Exercise goal:
Output the records below again, precisely as they are written.

**** Data to examine ****

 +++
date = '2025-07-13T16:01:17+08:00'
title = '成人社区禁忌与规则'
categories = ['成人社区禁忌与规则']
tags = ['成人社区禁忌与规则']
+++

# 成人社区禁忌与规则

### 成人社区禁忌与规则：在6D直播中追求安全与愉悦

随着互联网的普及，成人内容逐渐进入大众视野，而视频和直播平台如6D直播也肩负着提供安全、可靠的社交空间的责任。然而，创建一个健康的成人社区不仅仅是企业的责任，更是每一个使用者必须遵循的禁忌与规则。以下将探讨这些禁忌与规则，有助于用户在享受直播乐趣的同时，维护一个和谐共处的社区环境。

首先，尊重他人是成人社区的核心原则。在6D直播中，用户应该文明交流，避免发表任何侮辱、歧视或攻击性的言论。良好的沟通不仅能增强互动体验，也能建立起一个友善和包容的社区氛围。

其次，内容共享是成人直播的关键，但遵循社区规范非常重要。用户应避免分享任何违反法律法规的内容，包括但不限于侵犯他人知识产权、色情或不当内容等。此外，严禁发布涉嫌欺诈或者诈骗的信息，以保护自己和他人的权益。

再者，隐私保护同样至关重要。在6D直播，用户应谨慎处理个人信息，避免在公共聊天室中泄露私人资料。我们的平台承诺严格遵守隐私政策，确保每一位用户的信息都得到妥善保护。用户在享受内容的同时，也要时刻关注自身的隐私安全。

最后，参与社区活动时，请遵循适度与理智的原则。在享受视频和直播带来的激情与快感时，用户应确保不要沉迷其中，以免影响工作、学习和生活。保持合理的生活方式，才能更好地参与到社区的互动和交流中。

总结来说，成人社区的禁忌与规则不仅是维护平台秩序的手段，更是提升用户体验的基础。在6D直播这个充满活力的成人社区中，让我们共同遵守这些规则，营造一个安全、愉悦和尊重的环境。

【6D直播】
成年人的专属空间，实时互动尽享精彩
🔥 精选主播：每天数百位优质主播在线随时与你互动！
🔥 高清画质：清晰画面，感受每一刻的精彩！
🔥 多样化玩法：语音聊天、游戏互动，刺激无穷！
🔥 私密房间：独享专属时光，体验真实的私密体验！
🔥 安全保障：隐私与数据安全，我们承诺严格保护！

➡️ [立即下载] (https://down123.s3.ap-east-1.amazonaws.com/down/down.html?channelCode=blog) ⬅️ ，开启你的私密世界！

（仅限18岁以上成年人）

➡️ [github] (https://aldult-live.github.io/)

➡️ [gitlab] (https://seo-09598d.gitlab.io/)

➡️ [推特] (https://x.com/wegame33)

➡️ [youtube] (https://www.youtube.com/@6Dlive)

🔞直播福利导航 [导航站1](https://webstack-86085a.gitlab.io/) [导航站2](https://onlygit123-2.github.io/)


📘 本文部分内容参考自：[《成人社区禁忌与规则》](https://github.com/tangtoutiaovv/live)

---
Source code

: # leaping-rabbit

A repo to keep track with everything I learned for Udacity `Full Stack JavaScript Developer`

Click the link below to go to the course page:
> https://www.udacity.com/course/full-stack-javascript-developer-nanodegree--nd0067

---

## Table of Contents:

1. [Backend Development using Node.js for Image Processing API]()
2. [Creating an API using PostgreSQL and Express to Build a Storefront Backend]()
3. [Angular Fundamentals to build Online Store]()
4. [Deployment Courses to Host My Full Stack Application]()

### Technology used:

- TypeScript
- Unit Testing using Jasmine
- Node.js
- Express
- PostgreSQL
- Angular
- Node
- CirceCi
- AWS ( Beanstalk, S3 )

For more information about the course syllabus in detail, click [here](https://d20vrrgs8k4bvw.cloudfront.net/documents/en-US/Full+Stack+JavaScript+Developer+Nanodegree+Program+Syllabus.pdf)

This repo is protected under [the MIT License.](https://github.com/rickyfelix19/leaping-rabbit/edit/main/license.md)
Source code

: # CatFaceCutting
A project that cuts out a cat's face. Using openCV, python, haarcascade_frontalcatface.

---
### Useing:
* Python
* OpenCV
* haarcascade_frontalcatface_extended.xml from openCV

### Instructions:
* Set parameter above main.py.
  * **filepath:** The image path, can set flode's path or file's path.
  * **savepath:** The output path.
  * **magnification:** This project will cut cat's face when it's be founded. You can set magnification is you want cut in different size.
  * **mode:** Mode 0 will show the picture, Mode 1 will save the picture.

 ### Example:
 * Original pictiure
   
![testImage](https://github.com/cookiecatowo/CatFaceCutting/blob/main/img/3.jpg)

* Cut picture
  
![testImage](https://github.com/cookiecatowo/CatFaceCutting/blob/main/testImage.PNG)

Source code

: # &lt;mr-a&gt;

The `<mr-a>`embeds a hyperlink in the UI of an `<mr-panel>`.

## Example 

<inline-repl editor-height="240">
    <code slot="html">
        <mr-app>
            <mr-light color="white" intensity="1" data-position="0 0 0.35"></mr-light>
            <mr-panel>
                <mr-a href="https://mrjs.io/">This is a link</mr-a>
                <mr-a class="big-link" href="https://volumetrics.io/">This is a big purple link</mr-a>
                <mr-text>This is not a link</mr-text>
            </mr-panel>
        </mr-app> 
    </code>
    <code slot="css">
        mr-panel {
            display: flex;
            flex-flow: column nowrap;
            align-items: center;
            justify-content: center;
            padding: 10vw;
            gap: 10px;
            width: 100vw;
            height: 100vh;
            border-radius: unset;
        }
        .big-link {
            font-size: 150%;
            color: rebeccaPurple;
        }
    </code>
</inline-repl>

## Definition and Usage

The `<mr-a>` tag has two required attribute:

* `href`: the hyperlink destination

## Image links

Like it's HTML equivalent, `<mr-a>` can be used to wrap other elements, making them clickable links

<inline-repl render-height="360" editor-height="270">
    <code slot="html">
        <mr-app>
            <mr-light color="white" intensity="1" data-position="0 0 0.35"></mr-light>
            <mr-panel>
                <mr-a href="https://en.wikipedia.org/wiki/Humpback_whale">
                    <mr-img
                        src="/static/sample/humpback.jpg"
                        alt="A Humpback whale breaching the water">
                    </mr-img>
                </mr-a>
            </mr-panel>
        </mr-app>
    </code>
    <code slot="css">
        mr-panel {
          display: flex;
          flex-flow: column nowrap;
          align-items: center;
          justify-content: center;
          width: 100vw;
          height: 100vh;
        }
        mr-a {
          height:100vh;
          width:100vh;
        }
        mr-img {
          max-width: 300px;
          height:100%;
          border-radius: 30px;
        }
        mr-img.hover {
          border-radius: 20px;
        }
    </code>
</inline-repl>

****

Your solution:
 +++
date = '2025-07-13T16:01:17+08:00'
title = '成人社区禁忌与规则'
categories = ['成人社区禁忌与规则']
tags = ['成人社区禁忌与规则']
+++

# 成人社区禁忌与规则

### 成人社区禁忌与规则：在6D直播中追求安全与愉悦

随着互联网的普及，成人内容逐渐进入大众视野，而视频和直播平台如6D直播也肩负着提供安全、可靠的社交空间的责任。然而，创建一个健康的成人社区不仅仅是企业的责任，更是每一个使用者必须遵循的禁忌与规则。以下将探讨这些禁忌与规则，有助于用户在享受直播乐趣的同时，维护一个和谐共处的社区环境。

首先，尊重他人是成人社区的核心原则。在6D直播中，用户应该文明交流，避免发表任何侮辱、歧视或攻击性的言论。良好的沟通不仅能增强互动体验，也能建立起一个友善和包容的社区氛围。

其次，内容共享是成人直播的关键，但遵循社区规范非常重要。用户应避免分享任何违反法律法规的内容，包括但不限于侵犯他人知识产权、色情或不当内容等。此外，严禁发布涉嫌欺诈或者诈骗的信息，以保护自己和他人的权益。

再者，隐私保护同样至关重要。在6D直播，用户应谨慎处理个人信息，避免在公共聊天室中泄露私人资料。我们的平台承诺严格遵守隐私政策，确保每一位用户的信息都得到妥善保护。用户在享受内容的同时，也要时刻关注自身的隐私安全。

最后，参与社区活动时，请遵循适度与理智的原则。在享受视频和直播带来的激情与快感时，用户应确保不要沉迷其中，以免影响工作、学习和生活。保持合理的生活方式，才能更好地参与到社区的互动和交流中。

总结来说，成人社区的禁忌与规则不仅是维护平台秩序的手段，更是提升用户体验的基础。在6D直播这个充满活力的成人社区中，让我们共同遵守这些规则，营造一个安全、愉悦和尊重的环境。

【6D直播】
成年人的专属空间，实时互动尽享精彩
🔥 精选主播：每天数百位优质主播在线随时与你互动！
🔥 高清画质：清晰画面，感受每一刻的精彩！
🔥 多样化玩法：语音聊天、游戏互动，刺激无穷！
🔥 私密房间：独享专属时光，体验真实的私密体验！
🔥 安全保障：隐私与数据安全，我们承诺严格保护！

➡️ [立即下载] (https://down123.s3.ap-east-1.amazonaws.com/down/down.html?channelCode=blog) ⬅️ ，开启你的私密世界！

（仅限18岁以上成年人）

➡️ [github] (https://aldult-live.github.io/)

➡️ [gitlab] (https://seo-09598d.gitlab.io/)

➡️ [推特] (https://x.com/wegame33)

➡️ [youtube] (https://www.youtube.com/@6Dlive)

🔞直播福利导航 [导航站1](https://webstack-86085a.gitlab.io/) [导航站2](https://onlygit123-2.github.io/)


📘 本文部分内容参考自：[《成人社区禁忌与规则》](https://github.com/tangtoutiaovv/live)

---
Source code

: # leaping-rabbit

A repo to keep track with everything I learned for Udacity `Full Stack JavaScript Developer`

Click the link below to go to the course page:
> https://www.udacity.com/course/full-stack-javascript-developer-nanodegree--nd0067

---

## Table of Contents:

1. [Backend Development using Node.js for Image Processing API]()
2. [Creating an API using PostgreSQL and Express to Build a Storefront Backend]()
3. [Angular Fundamentals to build Online Store]()
4. [Deployment Courses to Host My Full Stack Application]()

### Technology used:

- TypeScript
- Unit Testing using Jasmine
- Node.js
- Express
- PostgreSQL
- Angular
- Node
- CirceCi
- AWS ( Beanstalk, S3 )

For more information about the course syllabus in detail, click [here](https://d20vrrgs8k4bvw.cloudfront.net/documents/en-US/Full+Stack+JavaScript+Developer+Nanodegree+Program+Syllabus.pdf)

This repo is protected under [the MIT License.](https://github.com/rickyfelix19/leaping-rabbit/edit/main/license.md)
Source code

: # CatFaceCutting
A project that cuts out a cat's face. Using openCV, python, haarcascade_frontalcatface.

---
### Useing:
* Python
* OpenCV
* haarcascade_frontalcatface_extended.xml from openCV

### Instructions:
* Set parameter above main.py.
  * **filepath:** The image path, can set flode's path or file's path.
  * **savepath:** The output path.
  * **magnification:** This project will cut cat's face when it's be founded. You can set magnification is you want cut in different size.
  * **mode:** Mode 0 will show the picture, Mode 1 will save the picture.

 ### Example:
 * Original pictiure
   
![testImage](https://github.com/cookiecatowo/CatFaceCutting/blob/main/img/3.jpg)

* Cut picture
  
![testImage](https://github.com/cookiecatowo/CatFaceCutting/blob/main/testImage.PNG)

Source code

: # &lt;mr-a&gt;

The `<mr-a>`embeds a hyperlink in the UI of an `<mr-panel>`.

## Example 

<inline-repl editor-height="240">
    <code slot="html">
        <mr-app>
            <mr-light color="white" intensity="1" data-position="0 0 0.35"></mr-light>
            <mr-panel>
                <mr-a href="https://mrjs.io/">This is a link</mr-a>
                <mr-a class="big-link" href="https://volumetrics.io/">This is a big purple link</mr-a>
                <mr-text>This is not a link</mr-text>
            </mr-panel>
        </mr-app> 
    </code>
    <code slot="css">
        mr-panel {
            display: flex;
            flex-flow: column nowrap;
            align-items: center;
            justify-content: center;
            padding: 10vw;
            gap: 10px;
            width: 100vw;
            height: 100vh;
            border-radius: unset;
        }
        .big-link {
            font-size: 150%;
            color: rebeccaPurple;
        }
    </code>
</inline-repl>

## Definition and Usage

The `<mr-a>` tag has two required attribute:

* `href`: the hyperlink destination

## Image links

Like it's HTML equivalent, `<mr-a>` can be used to wrap other elements, making them clickable links

<inline-repl render-height="360" editor-height="270">
    <code slot="html">
        <mr-app>
            <mr-light color="white" intensity="1" data-position="0 0 0.35"></mr-light>
            <mr-panel>
                <mr-a href="https://en.wikipedia.org/wiki/Humpback_whale">
                    <mr-img
                        src="/static/sample/humpback.jpg"
                        alt="A Humpback whale breaching the water">
                    </mr-img>
                </mr-a>
            </mr-panel>
        </mr-app>
    </code>
    <code slot="css">
        mr-panel {
          display: flex;
          flex-flow: column nowrap;
          align-items: center;
          justify-content: center;
          width: 100vw;
          height: 100vh;
        }
        mr-a {
          height:100vh;
          width:100vh;
        }
        mr-img {
          max-width: 300px;
          height:100%;
          border-radius: 30px;
        }
        mr-img.hover {
          border-radius: 20px;
        }
    </code>
</inline-repl>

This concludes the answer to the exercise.